CMS-VO representative documentation for T2_CH_CSCS and T3_CH_PSI



Monitoring the site availability

Monitoring the computing over the last hours/years (Note the start and end times!)

Tickets submitted against CSCS
Long link

Disk usage of the SE
Warning: very large file, recommended to open using curl or wget. This is basically the sorted output of the du command, with the file sizes in bytes.

Open phedex transfer/deletion requests

Collection of notes made throughout the last 2 years


This documentation is intended to aid the CMS-VO representative for the T3 computing site at PSI and the T2 computing site at CSCS with their daily activities. This documentation is not meant to be comprehensive, but rather to cover the basic responsibilities. The external links in this document will invariably change in due to time; please excuse any broken links, and feel free to fix them.

Responsibilities of the CMS-VO representative

The CMS-VO representative is, together with dedicated personnel at PSI and CSCS, responsible for the proper functioning of the T3 and T2 computing sites. The setup and use-cases of the two sites are rather different, and from here on are treated separately.

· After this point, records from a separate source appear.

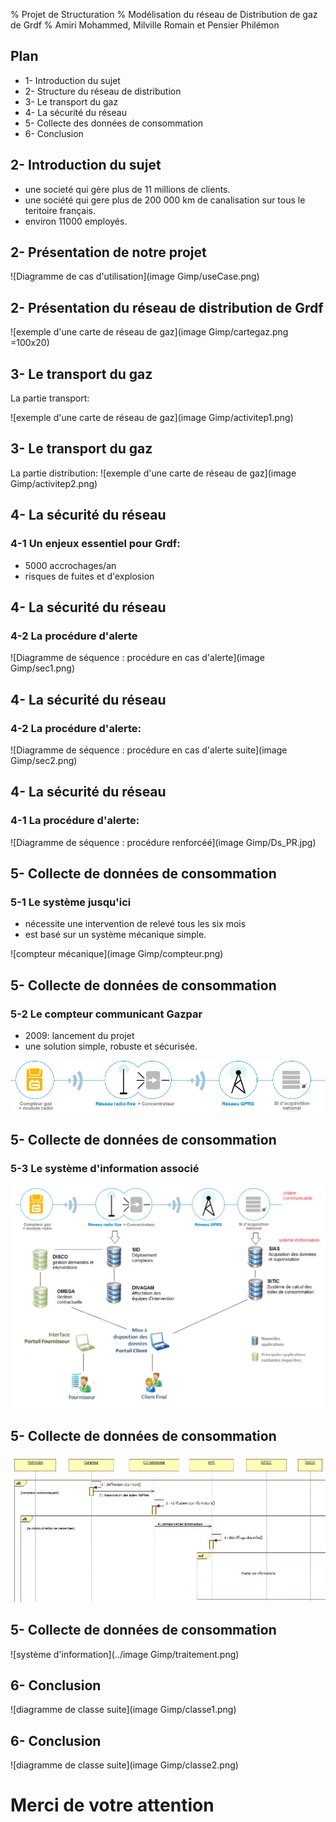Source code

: % Projet de Structuration
% Modélisation du réseau de Distribution de gaz de Grdf
% Amiri Mohammed, Milville Romain et Pensier Philémon 

## Plan
- 1- Introduction du sujet
- 2- Structure du réseau de distribution
- 3- Le transport du gaz
- 4- La sécurité du réseau
- 5- Collecte des données de consommation
- 6- Conclusion

<!-- ## 1- Introduction
Ce projet . -->

## 2- Introduction du sujet
- une societé qui gère plus de 11 millions de clients.
- une société qui gere plus de 200 000 km de canalisation sur tous le teritoire français.
- environ 11000 employés.

## 2- Présentation de notre projet
![Diagramme de cas d'utilisation](image Gimp/useCase.png)

<!-- présenter Grdf en citant ses principales missions 
<!-- Ajouter le use case à cet endroit: qu'est ce que l'on veut modéliser?-->

## 2- Présentation du réseau de distribution de Grdf

![exemple d'une carte de réseau de gaz](image Gimp/cartegaz.png =100x20)

<!--## 3- Le transport et la Sécurité
### 3-1 Le transport-->
## 3- Le transport du gaz
La partie transport:

![exemple d'une carte de réseau de gaz](image Gimp/activitep1.png)

## 3- Le transport du gaz
La partie distribution:
![exemple d'une carte de réseau de gaz](image Gimp/activitep2.png)

## 4- La sécurité du réseau
### 4-1 Un enjeux essentiel pour Grdf:
- 5000 accrochages/an
- risques de fuites et d'explosion

<!--## 3- Le transport et la Sécurité
### 3-2 La sécurité-->
## 4- La sécurité du réseau
### 4-2 La procédure d'alerte
![Diagramme de séquence : procédure en cas d'alerte](image Gimp/sec1.png)

<!--## 3- Le transport et la Sécurité
### 3-2 La sécurité-->
## 4- La sécurité du réseau
### 4-2 La procédure d'alerte:
![Diagramme de séquence : procédure en cas d'alerte suite](image Gimp/sec2.png)

<!--## 3- Le transport et la Sécurité
### 3-2 La sécurité-->
## 4- La sécurité du réseau
### 4-1 La procédure d'alerte:
![Diagramme de séquence : procédure renforcéé](image Gimp/Ds_PR.jpg)

## 5- Collecte de données de consommation
### 5-1 Le système jusqu'ici
<!--Présentation du vieux système de comptage:-->
- nécessite une intervention de relevé tous les six mois
- est basé sur un système mécanique simple.



![compteur mécanique](image Gimp/compteur.png)

## 5- Collecte de données de consommation
### 5-2 Le compteur communicant Gazpar
- 2009\: lancement du projet
- une solution simple, robuste et sécurisée.
 


![chaîne communicante](../Diagramme/chainemodule.png)

## 5- Collecte de données de consommation
### 5-3 Le système d'information associé
![système d'information](../Diagramme/sigazpar.png)

## 5- Collecte de données de consommation
![système d'information](../Diagramme/gazpar_zoom.jpg)

## 5- Collecte de données de consommation
![système d'information](../image Gimp/traitement.png)

## 6- Conclusion
![diagramme de classe suite](image Gimp/classe1.png)

## 6- Conclusion
![diagramme de classe suite](image Gimp/classe2.png)


# Merci de votre attention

T2 computing sites like CSCS are connected to the LHC Worldwide Computing Grid (WLCG), and run analysis, reconstruction, and MC jobs from CMS, ATLAS and LHCb. They also have a storage element (SE), a large pool of disks used to store big datasets. The T2 site is located at CSCS in Lugano. CSCS is a large computing center with a team of dedicated professional computing engineers on-site (as opposed to smaller T2 sites that are sometimes managed by physicists themselves). At CSCS, CMS operations concern regular comping on the Phoenix computing cluster, high-performance computing on Piz Daint (a CRAY supercomputer), and the storage element. The ETH/UZH physics groups use the computing facilities at CSCS like all grid users; via the grid, i.e. no direct job submission is possible. However, unlike most grid users, the ETH/UZH physics groups have write access to the storage element at T2_CH_CSCS, allowing them to stage-out crab jobs and order CMS datasets via phedex. A good fraction of the storage element is taken up by central datasets from CMS, ATLAS and LHCb, and are managed by (semi-)automated tools; it is of course key that the private use of the SE of ETH/UZH physics groups does not interfere with the central operations from the collaborations. Regarding the T2, the responsibility of the CMS-VO rep boils down to making sure the CMS computing workflows are working as intended on the Phoenix and Piz Daint computing clusters, and to make sure the storage element is working as intended for both CMS and the ETH/UZH physics groups. For more information on the CMS operations at CSCS, see the attachments TODO.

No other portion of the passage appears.